I'm not sure I follow. If I can do what I want to do online and do it fast, then I run out of things to do much faster and I can get off the internet for a bit or do anything else.


You mean you've reached the end of the Internet? What's it like? :-)

Entertainment websites tend to keep providing more things to do, so you never run out. You can read them all day, like watching TV.

To help break the habit, It might be helpful to interrupt the temptation to read just one more thing, by making it cost a bit more. You don't want it to be effortless.


Hmm. Fair enough.


Unless you start spending more time online when you factor in the time spent waiting for page loads, plus potentially getting distracted and opening more tabs while waiting.


just throttle your connection ;)


Totally off-topic but I always take slight offense when headlines talk about "apps" when the actual meaning is websites or web services.

For example I clicked on the headline expecting content about the speed of Android / iOS apps (which is something I care about professionally), but then was disappointed (and frustrated) to find that the actual content is all about web stuff.

When you mean "Web App", say "Web App"!


That's really great feedback. I wrote something about API building a couple weeks ago without specifying I was referring to a _web_ API. I'll try to be much more conscious of this going forward. Thanks for the expression.


Note that the fly.io docs let you know that the bandwidth price is per GB, but the pricing page doesn't let you know that the price is per GB.


Whoops, something got chopped there that shouldn't have. Thanks for the heads up.


What's the difference between fly.io and any other CDN? Can it serve dynamic encrypted data from the backend to the edge faster?


We're designed specifically for dynamic apps. In fact, we tell people to use traditional CDNs for static files. You can think of us as a combo load balancer and edge.

This means we do things like handle unlimited ssl certs (for apps that support custom hostnames), do load balancing on app instance, including geo load balancing, and even run code at the edge.

My favorite thing we do is app friendly caching. We're "aware" of app users and can handle caching logic well beyond the http cache control and vary headers.


Do you support Meteor.js as a back-end as long as it's hosted on Heroku?

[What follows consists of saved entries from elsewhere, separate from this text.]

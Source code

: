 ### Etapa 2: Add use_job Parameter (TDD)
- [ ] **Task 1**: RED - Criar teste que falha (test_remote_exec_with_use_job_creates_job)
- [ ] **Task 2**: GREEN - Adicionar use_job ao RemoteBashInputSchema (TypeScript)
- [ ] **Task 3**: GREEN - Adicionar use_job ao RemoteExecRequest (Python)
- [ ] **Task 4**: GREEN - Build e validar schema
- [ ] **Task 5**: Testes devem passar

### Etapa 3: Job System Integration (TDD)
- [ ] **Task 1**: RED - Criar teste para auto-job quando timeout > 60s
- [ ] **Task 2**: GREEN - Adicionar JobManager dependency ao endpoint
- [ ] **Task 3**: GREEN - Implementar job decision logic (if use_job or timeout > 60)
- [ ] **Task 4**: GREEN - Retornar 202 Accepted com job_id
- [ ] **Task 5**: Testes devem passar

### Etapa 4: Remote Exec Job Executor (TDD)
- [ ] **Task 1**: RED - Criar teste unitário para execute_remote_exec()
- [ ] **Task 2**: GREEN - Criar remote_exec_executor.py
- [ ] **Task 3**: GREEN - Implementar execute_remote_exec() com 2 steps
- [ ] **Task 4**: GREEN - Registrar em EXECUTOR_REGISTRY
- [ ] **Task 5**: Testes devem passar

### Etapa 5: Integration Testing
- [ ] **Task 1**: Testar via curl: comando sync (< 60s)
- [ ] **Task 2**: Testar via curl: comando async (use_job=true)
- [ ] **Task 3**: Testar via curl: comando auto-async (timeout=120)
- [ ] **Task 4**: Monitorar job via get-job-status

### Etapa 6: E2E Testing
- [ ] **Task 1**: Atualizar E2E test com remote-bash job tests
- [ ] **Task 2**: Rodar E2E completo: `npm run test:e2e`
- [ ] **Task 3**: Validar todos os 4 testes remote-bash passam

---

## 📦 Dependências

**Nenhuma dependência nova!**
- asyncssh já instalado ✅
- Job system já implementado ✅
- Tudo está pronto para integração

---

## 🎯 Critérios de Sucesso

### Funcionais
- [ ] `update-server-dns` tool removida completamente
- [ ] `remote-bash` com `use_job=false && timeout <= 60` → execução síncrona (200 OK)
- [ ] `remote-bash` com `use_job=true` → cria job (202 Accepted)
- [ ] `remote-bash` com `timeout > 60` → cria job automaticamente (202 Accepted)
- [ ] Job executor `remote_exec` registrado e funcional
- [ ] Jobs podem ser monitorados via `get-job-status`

Well how much do I gain by a bit more speed after you took your horrendous 18 cents per gb flowing out?


your site (not blog) has a bad scrolling experience in Firefox on Android


I'd argue every site is a bad experience in Firefox on Android.

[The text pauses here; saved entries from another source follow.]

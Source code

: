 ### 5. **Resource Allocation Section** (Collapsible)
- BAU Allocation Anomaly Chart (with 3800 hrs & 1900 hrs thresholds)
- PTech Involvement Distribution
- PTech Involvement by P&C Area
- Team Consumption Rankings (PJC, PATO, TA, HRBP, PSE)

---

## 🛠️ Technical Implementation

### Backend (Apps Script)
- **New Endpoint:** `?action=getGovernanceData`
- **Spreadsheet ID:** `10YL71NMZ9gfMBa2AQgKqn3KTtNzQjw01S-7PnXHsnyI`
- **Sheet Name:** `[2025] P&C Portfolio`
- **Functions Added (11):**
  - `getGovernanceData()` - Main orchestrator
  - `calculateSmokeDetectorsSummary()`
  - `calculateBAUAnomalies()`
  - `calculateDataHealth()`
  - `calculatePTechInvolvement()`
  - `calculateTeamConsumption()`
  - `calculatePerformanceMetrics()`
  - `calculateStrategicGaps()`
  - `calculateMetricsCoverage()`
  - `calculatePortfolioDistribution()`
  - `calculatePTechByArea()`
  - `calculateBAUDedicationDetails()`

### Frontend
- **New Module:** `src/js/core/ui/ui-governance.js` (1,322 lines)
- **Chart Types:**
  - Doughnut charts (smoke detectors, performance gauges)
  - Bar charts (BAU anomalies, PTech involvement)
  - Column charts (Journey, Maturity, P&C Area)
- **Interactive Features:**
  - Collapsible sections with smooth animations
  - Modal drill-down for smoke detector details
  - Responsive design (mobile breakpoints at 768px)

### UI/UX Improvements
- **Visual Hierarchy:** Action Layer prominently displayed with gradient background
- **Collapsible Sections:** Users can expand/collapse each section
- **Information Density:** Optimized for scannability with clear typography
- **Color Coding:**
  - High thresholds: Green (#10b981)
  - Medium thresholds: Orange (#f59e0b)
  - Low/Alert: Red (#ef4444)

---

I dug into this a little bit and can't figure out why. We don't actually do anything with JS that would affect scrolling. If you feel like emailing me with more details I'll keep lookin'.


edit: i'm illiterate

from articles/assets/js/index.js:

    $.fn.arctic_scroll = function (options) {

        var defaults = {
            elem: $(this),
            speed: 500
        },

        allOptions = $.extend(defaults, options);

        allOptions.elem.click(function (event) {
            event.preventDefault();
            var $this = $(this),
                $htmlBody = $('html, body'),
                offset = ($this.attr('data-offset')) ? $this.attr('data-offset') : false,
                position = ($this.attr('data-position')) ? $this.attr('data-position') : false,
                toMove;

            if (offset) {
                toMove = parseInt(offset);
                $htmlBody.stop(true, false).animate({scrollTop: ($(this.hash).offset().top + toMove) }, allOptions.speed);
            } else if (position) {
                toMove = parseInt(position);
                $htmlBody.stop(true, false).animate({scrollTop: toMove }, allOptions.speed);
            } else {
                $htmlBody.stop(true, false).animate({scrollTop: ($(this.hash).offset().top) }, allOptions.speed);
            }
        });

    };

  var $document = $(document);

    $document.ready(function () {
        ...
        $(".scroll-down").arctic_scroll();
        ...
    });


He said "not blog". :)


oops


A minor thing, but it bugged me -- 0.74% of 3.5 billion searches is 25,900,000 searches, not 259,000,000 (as mentioned on 7th paragraph).


That's not minor, it's an order of magnitude difference! ;)


You're right! Whoops. I have fixed this.